Regulatory Enforcement: The Shifting Landscape in 2026
Tax authorities have moved beyond issuing guidance and are now actively penalising CRS reporting failures. The United Kingdom’s HM Revenue & Customs issued 14 penalties for CRS non-compliance in the 2025 calendar year, with the largest single penalty exceeding £1.2 million. At least five of those cases involved sub-custodian reporting deficiencies that the global custodian failed to detect and correct before filing.
The Australian Taxation Office has taken a particularly assertive stance. In a 2026 compliance update, the ATO stated that it would hold Australian-based global custodians strictly liable for CRS errors originating from their sub-custodian networks, regardless of whether the sub-custodian was located in a jurisdiction with weaker regulatory oversight. The ATO’s position reflects a broader international trend: tax authorities are increasingly treating the global custodian as the guarantor of CRS accuracy throughout the custody chain.
Criminal Exposure for Wilful Blindness
Most CRS penalty regimes include both civil and criminal provisions. Civil penalties typically apply to negligent or careless errors. Criminal liability generally requires wilful conduct or recklessness. The critical question for global custodians is whether a pattern of ignoring known sub-custodian reporting gaps could constitute wilful blindness—a legal doctrine under which a defendant who deliberately avoids confirming a fact can be treated as having knowledge of that fact.

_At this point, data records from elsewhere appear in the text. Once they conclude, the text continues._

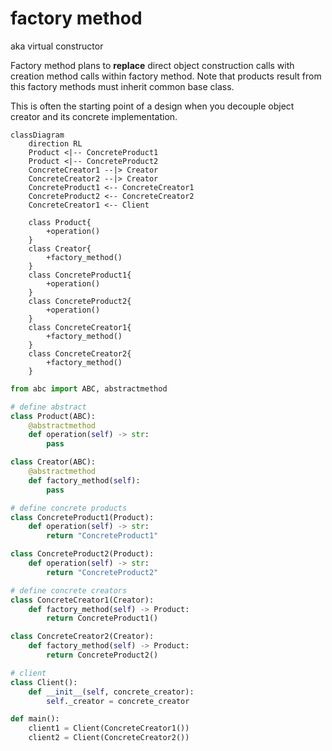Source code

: # factory method

aka virtual constructor

Factory method plans to **replace** direct object construction calls with creation method calls within factory method. Note that products result from this factory methods must inherit common base class.

This is often the starting point of a design when you decouple object creator and its concrete implementation.

```mermaid
classDiagram
    direction RL
    Product <|-- ConcreteProduct1
    Product <|-- ConcreteProduct2
    ConcreteCreator1 --|> Creator
    ConcreteCreator2 --|> Creator
    ConcreteProduct1 <-- ConcreteCreator1
    ConcreteProduct2 <-- ConcreteCreator2
    ConcreteCreator1 <-- Client

    class Product{
        +operation()
    }
    class Creator{
        +factory_method()
    }
    class ConcreteProduct1{
        +operation()
    }
    class ConcreteProduct2{
        +operation()
    }
    class ConcreteCreator1{
        +factory_method()
    }
    class ConcreteCreator2{
        +factory_method()
    }
```

```python
from abc import ABC, abstractmethod

# define abstract
class Product(ABC):
    @abstractmethod
    def operation(self) -> str:
        pass

class Creator(ABC):
    @abstractmethod
    def factory_method(self):
        pass

# define concrete products
class ConcreteProduct1(Product):
    def operation(self) -> str:
        return "ConcreteProduct1"

class ConcreteProduct2(Product):
    def operation(self) -> str:
        return "ConcreteProduct2"

# define concrete creators
class ConcreteCreator1(Creator):
    def factory_method(self) -> Product:
        return ConcreteProduct1()

class ConcreteCreator2(Creator):
    def factory_method(self) -> Product:
        return ConcreteProduct2()

# client
class Client():
    def __init__(self, concrete_creator):
        self._creator = concrete_creator

def main():
    client1 = Client(ConcreteCreator1())
    client2 = Client(ConcreteCreator2())
```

In 2025, a German court upheld a criminal conviction against a senior compliance officer at a mid-sized custodian bank who had received multiple internal audit reports flagging sub-custodian data quality issues but had taken no corrective action. The court found that the officer’s failure to act, combined with the bank’s continued CRS filings, amounted to reckless misrepresentation. While this case involved a domestic custodian rather than a global network, the legal principle applies with equal force to global custody chains.
Mitigation Strategies: Building a Defensible CRS Framework
Given the liability risks, global custodians must implement a structured framework for managing sub-custodian CRS compliance. This framework rests on four pillars: contractual governance, operational controls, audit and testing, and regulatory engagement.
Contractual Governance
Standard sub-custody agreements are no longer sufficient. Global custodians should negotiate CRS-specific schedules that define the sub-custodian’s obligations in granular detail. These schedules should specify the exact data fields required, the format and frequency of data delivery, the classification rules to be applied, and the sub-custodian’s obligation to notify the global custodian of any changes in local CRS regulations that could affect reporting. The schedule should also include service level agreements with defined accuracy thresholds and remediation timelines.

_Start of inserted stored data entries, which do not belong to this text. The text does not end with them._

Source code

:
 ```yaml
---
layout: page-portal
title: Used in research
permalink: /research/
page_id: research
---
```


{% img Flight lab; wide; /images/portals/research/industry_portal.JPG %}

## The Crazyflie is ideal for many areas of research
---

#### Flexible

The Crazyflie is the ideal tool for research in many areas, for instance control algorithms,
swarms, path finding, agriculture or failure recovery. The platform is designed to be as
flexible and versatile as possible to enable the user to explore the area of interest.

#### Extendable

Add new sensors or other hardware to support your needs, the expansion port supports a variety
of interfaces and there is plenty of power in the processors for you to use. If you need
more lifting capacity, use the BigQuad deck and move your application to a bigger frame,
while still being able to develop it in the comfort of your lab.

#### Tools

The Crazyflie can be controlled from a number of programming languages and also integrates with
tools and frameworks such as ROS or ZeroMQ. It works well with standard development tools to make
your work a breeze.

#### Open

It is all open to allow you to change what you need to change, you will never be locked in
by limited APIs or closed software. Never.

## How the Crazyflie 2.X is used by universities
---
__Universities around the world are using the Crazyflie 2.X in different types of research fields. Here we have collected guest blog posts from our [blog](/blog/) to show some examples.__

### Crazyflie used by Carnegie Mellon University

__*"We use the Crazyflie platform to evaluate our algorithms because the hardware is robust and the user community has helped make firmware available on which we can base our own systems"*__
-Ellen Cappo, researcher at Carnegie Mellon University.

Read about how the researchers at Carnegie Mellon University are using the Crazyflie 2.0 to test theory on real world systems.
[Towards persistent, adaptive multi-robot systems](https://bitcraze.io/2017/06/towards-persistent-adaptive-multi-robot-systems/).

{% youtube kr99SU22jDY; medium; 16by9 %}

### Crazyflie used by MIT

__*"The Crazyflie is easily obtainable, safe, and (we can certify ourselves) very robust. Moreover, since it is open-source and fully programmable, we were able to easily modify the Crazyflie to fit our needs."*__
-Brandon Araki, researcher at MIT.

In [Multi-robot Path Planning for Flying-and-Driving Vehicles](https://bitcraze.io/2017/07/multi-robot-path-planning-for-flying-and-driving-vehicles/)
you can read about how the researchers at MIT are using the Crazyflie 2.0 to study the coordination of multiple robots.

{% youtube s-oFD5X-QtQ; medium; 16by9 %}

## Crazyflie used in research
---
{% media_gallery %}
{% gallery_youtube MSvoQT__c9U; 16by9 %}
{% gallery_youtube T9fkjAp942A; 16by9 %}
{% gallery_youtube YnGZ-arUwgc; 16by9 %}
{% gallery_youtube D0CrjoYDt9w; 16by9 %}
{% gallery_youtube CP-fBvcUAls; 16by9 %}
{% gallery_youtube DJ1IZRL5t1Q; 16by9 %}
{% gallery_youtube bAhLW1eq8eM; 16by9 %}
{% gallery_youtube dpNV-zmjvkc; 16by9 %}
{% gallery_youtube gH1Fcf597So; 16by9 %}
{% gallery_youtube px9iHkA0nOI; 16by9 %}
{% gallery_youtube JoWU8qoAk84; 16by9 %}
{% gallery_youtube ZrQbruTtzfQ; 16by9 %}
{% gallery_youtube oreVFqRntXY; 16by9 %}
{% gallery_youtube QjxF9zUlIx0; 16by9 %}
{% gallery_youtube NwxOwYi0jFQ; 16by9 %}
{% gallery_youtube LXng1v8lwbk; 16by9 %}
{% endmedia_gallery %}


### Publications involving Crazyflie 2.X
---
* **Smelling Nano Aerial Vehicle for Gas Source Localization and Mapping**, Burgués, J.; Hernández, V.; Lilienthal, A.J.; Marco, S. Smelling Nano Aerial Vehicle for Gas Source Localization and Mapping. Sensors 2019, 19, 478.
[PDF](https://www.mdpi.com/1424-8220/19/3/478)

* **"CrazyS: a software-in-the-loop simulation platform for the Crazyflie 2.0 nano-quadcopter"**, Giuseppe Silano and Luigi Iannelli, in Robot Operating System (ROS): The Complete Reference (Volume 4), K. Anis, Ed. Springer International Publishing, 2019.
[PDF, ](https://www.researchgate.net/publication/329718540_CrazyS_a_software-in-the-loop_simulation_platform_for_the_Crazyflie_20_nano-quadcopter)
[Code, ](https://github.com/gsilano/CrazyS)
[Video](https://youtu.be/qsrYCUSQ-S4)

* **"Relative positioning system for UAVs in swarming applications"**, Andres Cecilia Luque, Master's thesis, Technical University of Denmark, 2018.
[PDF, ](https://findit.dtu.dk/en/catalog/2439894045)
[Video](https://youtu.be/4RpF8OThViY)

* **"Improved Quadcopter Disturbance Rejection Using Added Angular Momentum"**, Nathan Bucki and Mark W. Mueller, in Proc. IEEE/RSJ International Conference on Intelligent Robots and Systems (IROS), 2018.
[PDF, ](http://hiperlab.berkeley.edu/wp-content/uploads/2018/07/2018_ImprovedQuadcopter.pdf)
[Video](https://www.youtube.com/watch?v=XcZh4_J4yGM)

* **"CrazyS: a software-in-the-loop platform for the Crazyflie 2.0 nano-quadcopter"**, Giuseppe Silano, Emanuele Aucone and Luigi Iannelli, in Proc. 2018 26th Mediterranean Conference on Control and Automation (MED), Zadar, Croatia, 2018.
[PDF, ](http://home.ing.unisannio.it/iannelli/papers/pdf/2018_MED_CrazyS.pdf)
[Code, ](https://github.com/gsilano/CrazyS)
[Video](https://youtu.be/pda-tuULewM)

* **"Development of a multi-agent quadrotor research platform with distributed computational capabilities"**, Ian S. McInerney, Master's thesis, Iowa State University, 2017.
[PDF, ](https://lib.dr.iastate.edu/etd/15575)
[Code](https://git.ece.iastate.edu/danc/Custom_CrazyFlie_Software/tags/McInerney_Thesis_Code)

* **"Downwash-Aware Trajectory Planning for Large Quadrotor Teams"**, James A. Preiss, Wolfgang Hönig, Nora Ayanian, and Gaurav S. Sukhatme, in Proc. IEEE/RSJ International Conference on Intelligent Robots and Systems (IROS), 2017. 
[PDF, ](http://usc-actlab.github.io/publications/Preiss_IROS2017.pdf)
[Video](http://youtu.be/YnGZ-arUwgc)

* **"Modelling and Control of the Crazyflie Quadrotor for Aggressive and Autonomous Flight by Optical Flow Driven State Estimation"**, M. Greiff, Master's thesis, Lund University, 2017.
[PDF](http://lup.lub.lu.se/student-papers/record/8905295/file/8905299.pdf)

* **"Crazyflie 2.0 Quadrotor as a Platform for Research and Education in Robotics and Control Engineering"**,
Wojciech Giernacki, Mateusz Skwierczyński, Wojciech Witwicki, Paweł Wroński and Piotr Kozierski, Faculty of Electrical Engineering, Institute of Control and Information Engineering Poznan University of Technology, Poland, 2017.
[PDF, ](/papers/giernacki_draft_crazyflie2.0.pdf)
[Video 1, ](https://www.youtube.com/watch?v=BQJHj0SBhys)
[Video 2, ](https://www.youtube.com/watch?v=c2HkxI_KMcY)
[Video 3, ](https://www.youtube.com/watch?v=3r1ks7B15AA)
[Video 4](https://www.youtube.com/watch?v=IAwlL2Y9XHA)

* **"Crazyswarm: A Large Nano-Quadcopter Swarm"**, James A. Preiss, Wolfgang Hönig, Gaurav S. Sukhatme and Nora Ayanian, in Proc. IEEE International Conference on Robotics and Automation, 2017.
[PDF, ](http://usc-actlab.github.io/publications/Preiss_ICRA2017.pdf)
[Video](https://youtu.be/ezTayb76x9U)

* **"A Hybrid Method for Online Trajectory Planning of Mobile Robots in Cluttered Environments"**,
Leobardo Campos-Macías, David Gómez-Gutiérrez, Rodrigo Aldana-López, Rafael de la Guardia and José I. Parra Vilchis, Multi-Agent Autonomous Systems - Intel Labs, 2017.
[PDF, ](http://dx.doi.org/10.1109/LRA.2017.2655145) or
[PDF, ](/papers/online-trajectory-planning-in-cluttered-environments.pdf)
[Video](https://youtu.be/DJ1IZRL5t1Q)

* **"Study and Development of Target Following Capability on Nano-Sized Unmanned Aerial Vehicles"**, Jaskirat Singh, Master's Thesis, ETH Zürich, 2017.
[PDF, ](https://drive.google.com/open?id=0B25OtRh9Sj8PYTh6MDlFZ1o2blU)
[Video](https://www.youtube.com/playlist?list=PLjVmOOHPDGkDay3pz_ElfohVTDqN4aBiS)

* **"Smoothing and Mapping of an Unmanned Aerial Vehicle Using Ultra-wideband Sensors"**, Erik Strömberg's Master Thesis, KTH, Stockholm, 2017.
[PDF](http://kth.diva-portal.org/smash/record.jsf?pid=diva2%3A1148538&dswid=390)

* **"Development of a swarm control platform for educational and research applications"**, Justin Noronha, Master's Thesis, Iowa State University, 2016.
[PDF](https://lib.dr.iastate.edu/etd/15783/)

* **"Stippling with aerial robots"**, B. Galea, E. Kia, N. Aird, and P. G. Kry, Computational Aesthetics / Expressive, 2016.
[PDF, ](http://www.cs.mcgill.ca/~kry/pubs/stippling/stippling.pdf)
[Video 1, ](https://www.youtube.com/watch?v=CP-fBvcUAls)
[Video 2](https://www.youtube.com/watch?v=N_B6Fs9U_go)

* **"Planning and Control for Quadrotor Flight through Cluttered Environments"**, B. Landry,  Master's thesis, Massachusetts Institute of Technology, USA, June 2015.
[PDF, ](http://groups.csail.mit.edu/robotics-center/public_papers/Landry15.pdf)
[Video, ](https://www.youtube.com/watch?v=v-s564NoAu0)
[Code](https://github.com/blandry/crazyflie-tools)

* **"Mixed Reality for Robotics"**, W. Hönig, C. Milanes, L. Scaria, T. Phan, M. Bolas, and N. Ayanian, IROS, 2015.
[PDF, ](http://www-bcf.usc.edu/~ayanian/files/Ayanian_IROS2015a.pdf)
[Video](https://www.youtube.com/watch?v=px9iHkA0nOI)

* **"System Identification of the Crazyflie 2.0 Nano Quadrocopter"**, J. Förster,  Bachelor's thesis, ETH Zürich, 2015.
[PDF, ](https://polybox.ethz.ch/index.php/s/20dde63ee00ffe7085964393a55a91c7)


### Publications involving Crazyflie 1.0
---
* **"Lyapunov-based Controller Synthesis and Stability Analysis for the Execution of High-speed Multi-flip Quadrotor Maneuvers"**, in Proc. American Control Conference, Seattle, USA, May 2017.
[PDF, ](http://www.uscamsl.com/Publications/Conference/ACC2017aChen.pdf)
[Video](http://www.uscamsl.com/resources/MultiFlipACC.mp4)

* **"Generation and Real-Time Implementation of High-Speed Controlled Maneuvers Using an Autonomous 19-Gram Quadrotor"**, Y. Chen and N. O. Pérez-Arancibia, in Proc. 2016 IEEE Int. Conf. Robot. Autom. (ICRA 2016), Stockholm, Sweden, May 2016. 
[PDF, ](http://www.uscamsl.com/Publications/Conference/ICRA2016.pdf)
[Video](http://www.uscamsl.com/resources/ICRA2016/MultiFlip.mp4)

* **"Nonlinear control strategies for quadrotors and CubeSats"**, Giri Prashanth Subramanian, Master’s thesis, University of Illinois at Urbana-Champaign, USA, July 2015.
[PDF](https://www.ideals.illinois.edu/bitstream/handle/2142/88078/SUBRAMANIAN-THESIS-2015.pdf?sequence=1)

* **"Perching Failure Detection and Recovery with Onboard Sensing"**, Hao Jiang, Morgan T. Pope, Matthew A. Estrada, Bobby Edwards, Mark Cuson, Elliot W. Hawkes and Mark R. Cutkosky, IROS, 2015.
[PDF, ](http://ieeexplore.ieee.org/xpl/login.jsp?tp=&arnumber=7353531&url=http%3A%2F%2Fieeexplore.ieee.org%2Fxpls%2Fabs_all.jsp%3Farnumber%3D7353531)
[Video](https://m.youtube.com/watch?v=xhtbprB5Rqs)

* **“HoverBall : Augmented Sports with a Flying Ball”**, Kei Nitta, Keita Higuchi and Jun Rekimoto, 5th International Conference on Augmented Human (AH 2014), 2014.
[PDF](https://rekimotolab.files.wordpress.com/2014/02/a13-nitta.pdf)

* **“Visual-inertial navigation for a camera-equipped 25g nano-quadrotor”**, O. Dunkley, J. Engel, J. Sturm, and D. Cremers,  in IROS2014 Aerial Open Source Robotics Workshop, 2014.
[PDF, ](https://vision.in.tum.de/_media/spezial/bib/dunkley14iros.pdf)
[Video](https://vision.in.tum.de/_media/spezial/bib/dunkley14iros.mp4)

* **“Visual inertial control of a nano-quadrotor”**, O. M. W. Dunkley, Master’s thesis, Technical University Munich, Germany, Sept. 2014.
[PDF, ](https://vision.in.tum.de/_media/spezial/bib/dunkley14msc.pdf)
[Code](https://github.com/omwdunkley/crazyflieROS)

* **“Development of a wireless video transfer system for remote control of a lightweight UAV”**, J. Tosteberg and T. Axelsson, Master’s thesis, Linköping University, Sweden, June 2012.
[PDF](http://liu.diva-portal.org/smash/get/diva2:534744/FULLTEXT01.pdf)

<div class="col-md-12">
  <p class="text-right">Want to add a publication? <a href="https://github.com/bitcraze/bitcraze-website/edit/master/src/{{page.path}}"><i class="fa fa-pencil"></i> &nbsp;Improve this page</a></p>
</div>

Critically, the agreement should grant the global custodian a direct right of action against the sub-custodian for CRS penalties incurred as a result of the sub-custodian’s failure, with the governing law and dispute resolution mechanism chosen to maximise enforceability. Some global custodians are now requiring sub-custodians to carry professional indemnity insurance that specifically covers CRS-related liabilities.
Operational Controls
On the operational side, global custodians should implement a data validation layer between the sub-custodian’s data feed and their own CRS reporting engine. This validation layer should run automated checks on incoming data, including reconciliation of income totals against independent market data sources, verification of tax classification codes against a centralised rules engine, and flagging of missing or anomalous data points. The validation layer should generate a data quality score for each sub-custodian on each reporting cycle, allowing the global custodian to identify deteriorating performance before it causes a reporting failure.
Audit and Testing
Annual CRS-specific audits of high-risk sub-custodians are essential. These audits should test the sub-custodian’s systems against a defined set of CRS control objectives, including the accuracy of account holder classification, the completeness of income data extraction, and the correct application of look-through rules. The audit scope should be risk-based, with sub-custodians in jurisdictions with weak regulatory oversight or complex local CRS rules subject to more intensive scrutiny.
In addition to sub-custodian audits, global custodians should conduct end-to-end testing of their own CRS reporting process at least annually. This testing should trace a sample of transactions from the underlying issuer through the entire custody chain to the final CRS report, verifying that each data transformation point preserves accuracy and completeness.
Regulatory Engagement
Proactive engagement with tax authorities can mitigate penalty risk. Where a global custodian identifies a sub-custodian reporting gap that has caused historical CRS errors, voluntary disclosure to the relevant tax authority is often the most prudent course. Most jurisdictions operate voluntary disclosure programmes that reduce or eliminate penalties for taxpayers who come forward before an audit begins. The key is to make the disclosure before the tax authority detects the error through its own data-matching processes.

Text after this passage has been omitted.